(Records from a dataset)
-*-*-

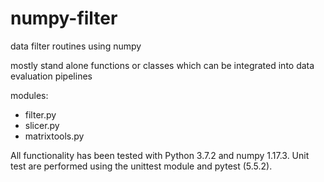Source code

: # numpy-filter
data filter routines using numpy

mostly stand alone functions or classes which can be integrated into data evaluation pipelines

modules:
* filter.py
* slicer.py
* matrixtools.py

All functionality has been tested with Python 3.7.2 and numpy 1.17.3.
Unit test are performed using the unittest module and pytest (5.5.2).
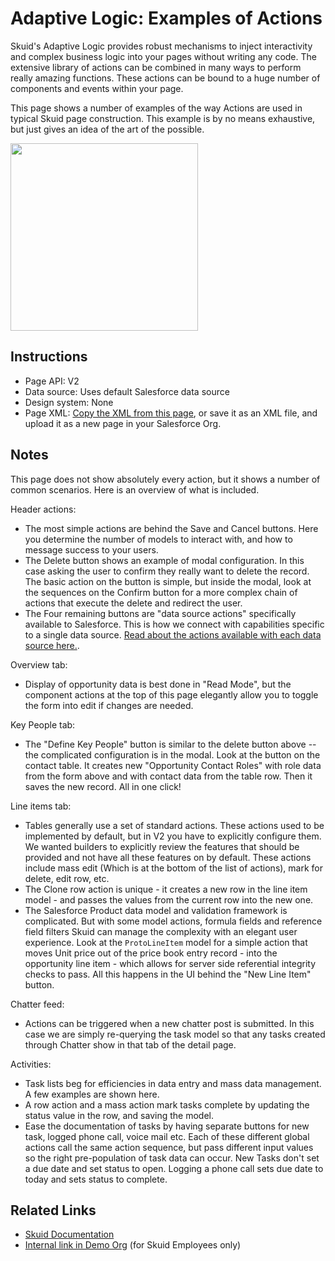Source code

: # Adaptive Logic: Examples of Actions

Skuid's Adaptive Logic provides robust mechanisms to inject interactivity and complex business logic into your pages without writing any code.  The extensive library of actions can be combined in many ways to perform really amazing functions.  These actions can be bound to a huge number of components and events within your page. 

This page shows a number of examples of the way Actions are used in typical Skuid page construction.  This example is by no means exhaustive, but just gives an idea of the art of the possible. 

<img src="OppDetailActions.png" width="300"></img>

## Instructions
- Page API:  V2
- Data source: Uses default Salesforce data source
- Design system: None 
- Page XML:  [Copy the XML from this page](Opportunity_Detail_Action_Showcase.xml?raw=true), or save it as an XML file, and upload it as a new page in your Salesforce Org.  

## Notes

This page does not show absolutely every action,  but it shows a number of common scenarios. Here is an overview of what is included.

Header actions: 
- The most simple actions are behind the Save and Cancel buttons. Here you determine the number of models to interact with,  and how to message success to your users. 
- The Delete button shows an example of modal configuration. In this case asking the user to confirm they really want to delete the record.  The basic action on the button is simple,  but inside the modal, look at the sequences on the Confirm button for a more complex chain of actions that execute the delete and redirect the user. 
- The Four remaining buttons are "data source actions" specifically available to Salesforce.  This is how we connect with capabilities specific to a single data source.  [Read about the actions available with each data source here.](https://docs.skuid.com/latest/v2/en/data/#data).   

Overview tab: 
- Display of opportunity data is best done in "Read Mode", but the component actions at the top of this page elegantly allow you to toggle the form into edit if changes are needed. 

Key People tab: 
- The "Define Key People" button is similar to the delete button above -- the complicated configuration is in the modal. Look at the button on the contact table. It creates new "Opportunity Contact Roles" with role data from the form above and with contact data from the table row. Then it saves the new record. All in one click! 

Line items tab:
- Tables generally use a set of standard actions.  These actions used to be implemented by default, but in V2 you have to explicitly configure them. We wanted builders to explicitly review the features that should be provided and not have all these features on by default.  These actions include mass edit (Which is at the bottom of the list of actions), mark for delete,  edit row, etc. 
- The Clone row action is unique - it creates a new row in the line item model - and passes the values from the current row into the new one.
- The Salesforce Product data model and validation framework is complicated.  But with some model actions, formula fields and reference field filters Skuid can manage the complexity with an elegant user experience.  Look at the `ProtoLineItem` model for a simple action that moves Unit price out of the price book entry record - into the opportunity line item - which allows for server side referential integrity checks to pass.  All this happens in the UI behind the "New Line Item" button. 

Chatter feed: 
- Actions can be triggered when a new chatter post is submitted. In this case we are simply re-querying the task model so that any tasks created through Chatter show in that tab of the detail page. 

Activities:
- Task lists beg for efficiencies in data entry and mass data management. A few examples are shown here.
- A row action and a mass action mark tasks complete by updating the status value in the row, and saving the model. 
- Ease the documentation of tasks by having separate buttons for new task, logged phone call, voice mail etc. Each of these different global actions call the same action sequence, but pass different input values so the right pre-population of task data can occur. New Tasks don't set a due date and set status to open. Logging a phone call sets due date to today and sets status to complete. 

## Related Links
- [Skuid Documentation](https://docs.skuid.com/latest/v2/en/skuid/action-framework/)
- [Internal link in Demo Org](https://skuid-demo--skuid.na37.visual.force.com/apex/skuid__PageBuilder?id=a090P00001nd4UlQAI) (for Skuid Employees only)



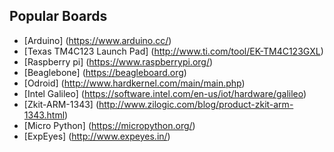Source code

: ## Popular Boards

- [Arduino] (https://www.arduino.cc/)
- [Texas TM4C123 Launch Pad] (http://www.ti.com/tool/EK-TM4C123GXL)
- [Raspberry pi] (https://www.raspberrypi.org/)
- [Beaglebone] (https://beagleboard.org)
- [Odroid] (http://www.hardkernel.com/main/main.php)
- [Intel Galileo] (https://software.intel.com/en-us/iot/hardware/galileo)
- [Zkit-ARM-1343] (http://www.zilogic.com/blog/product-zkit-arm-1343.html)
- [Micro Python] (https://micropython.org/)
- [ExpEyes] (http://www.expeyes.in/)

-*-*-

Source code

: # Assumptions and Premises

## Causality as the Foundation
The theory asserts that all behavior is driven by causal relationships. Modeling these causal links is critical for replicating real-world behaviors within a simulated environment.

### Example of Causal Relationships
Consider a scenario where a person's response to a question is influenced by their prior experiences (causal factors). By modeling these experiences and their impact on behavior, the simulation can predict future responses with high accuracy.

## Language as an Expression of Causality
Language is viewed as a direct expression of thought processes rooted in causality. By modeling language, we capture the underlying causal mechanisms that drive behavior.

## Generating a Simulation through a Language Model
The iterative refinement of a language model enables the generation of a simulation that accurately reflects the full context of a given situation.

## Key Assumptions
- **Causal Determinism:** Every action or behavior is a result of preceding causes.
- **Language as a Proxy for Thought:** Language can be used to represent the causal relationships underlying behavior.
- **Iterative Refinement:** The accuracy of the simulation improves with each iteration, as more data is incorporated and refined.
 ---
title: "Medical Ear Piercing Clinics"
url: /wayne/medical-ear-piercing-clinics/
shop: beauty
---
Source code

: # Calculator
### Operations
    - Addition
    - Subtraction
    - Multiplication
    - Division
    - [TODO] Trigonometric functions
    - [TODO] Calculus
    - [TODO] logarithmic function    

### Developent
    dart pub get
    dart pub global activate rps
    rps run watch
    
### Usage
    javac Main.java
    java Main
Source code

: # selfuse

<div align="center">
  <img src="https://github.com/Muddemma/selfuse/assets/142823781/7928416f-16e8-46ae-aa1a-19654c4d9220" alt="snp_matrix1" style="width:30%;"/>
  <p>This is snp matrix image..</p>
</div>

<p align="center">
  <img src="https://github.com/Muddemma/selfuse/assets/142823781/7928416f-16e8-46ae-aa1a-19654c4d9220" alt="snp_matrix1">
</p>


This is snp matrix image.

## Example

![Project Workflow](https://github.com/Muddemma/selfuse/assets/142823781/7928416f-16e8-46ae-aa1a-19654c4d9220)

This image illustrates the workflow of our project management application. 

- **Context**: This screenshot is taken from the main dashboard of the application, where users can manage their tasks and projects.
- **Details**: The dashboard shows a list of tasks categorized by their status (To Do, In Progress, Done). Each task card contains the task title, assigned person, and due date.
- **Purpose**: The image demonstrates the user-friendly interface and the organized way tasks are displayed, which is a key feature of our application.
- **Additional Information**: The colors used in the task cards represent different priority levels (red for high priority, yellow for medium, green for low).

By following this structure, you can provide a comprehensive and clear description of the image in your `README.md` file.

-*-*-

# WORK TO COMPLETE
Above are the records; copy exactly the lines from the line with "- [TODO] logarithmic function" through the line with "- **Details**: The", both included.

# SOLUTION TO THIS TASK
    - [TODO] logarithmic function    

### Developent
    dart pub get
    dart pub global activate rps
    rps run watch
    
### Usage
    javac Main.java
    java Main
Source code

: # selfuse

<div align="center">
  <img src="https://github.com/Muddemma/selfuse/assets/142823781/7928416f-16e8-46ae-aa1a-19654c4d9220" alt="snp_matrix1" style="width:30%;"/>
  <p>This is snp matrix image..</p>
</div>

<p align="center">
  <img src="https://github.com/Muddemma/selfuse/assets/142823781/7928416f-16e8-46ae-aa1a-19654c4d9220" alt="snp_matrix1">
</p>


This is snp matrix image.

## Example

![Project Workflow](https://github.com/Muddemma/selfuse/assets/142823781/7928416f-16e8-46ae-aa1a-19654c4d9220)

This image illustrates the workflow of our project management application. 

- **Context**: This screenshot is taken from the main dashboard of the application, where users can manage their tasks and projects.
- **Details**: The dashboard shows a list of tasks categorized by their status (To Do, In Progress, Done). Each task card contains the task title, assigned person, and due date.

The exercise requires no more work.